Rebajas
Estamos equivocados: la corriente del tiempo no la regulan las agujas de los relojes, ni los calendarios con sus ringlas de números negros y rojos y sus indicaciones sobre el tamaño de la luna. El año depende de los escaparates. Este día de Reyes, una lluvia irrespetuosa ha saboteado temprano la cabalgata en Sevilla, y cuando llego a la plaza del Duque sólo descubro damnificados que buscan protección bajo las marquesinas de las paradas de autobús. Todo tiene un aire de derrota, de desastre que ningún ejército puede contener, y el confeti sobre los charcos y las bolsas de plástico llenas de caramelos mojados que alguien ha abandonado al lado de una alcantarilla revelan que algo ha concluido, que acaba de cerrarse una puerta más. Pero son los grandes almacenes instalados como un cuartel en esta plaza los que demuestran mejor que ningún símbolo que el tiempo ha vuelto a hacer girar su rueda, que una estación se consume para que dé inicio la consecutiva: ayer, cabalgaban todavía sobre la fachada renos eléctricos, entre un bosque de abetos se mostraba radiante la silueta de un trineo; hoy, indiferentes a la lluvia y la desilusión de los niños, un grupo de obreros reemplazan laboriosamente ese escenario por grandes letras rojas que también se repiten en las vitrinas, junto al silencio de los maniquíes, las letras que anuncian la irrupción de las rebajas en la vida del hombre de a pie. Nuestros abuelos y bisabuelos se regían por los soles, por la alternancia de sequías y temporales, por el viraje de los vientos que marcaba la proximidad del otoño y la primavera; nuestras abuelas pasaban las cuentas de sus rosarios y aguardaban el adviento, la cuaresma, la pascua como los capítulos mínimos de que se componían sus vidas, esos otros rosarios. Hoy, aquellas formas de computar los días han quedado anuladas por otra más universal: la del ciclo de compras del consumidor.

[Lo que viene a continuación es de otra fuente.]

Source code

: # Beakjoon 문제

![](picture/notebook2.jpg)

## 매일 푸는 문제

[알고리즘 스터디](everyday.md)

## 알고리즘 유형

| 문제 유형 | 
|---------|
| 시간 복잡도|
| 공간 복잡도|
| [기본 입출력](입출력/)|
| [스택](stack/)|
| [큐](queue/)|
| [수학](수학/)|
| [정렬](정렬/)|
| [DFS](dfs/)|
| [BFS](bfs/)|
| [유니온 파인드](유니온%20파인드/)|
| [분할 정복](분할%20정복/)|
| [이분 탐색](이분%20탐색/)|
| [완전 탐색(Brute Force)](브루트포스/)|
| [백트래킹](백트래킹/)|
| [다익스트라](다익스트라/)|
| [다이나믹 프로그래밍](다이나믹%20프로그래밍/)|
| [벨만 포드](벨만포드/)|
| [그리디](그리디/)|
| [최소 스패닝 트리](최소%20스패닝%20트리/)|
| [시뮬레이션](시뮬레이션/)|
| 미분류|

Las rebajas responden a la lógica de la seducción, del halago. Contemplo la plaza del Duque y las calles adyacentes bajo un atardecer de cataclismo, y me parece que todos somos un poco como esta ciudad llena de desechos; las fiestas nos han dejado así: sucios, arrasados, recubiertos de papelotes y gorros de cartón, con los silbatos abandonados en las aceras, con el bolsillo y el estómago compartiendo la misma extenuación. Parece que nuestro hartazgo va a apartarnos durante meses de las tiendas, después de haber procesionado interminablemente frente a estanterías y escaparates y de haber hecho funcionar la tarjeta de crédito hasta borrar las iniciales de la banda magnética. Pero no: las rebajas nos convencen de que no somos tan débiles como para rendirnos todavía, de que nuestros arrestos aún están capacitados para soportar una maratón más. Hoy, en este panorama de desbandada militar que asola la plaza, anochecen las Navidades, sus fastos y excesos, pero a la vez alborea un mundo nuevo, bajo cuyo sol nos quedan muchas cosas por comprar. El tiempo sigue inexorable su curso, serpentea por los peñascos de nuestras vidas, cruza vaguadas y riberas, crece y mengua, trazando tal vez una dirección: aquella en que hay que empujar la tarjeta de crédito para que nuestra transacción sea aceptada.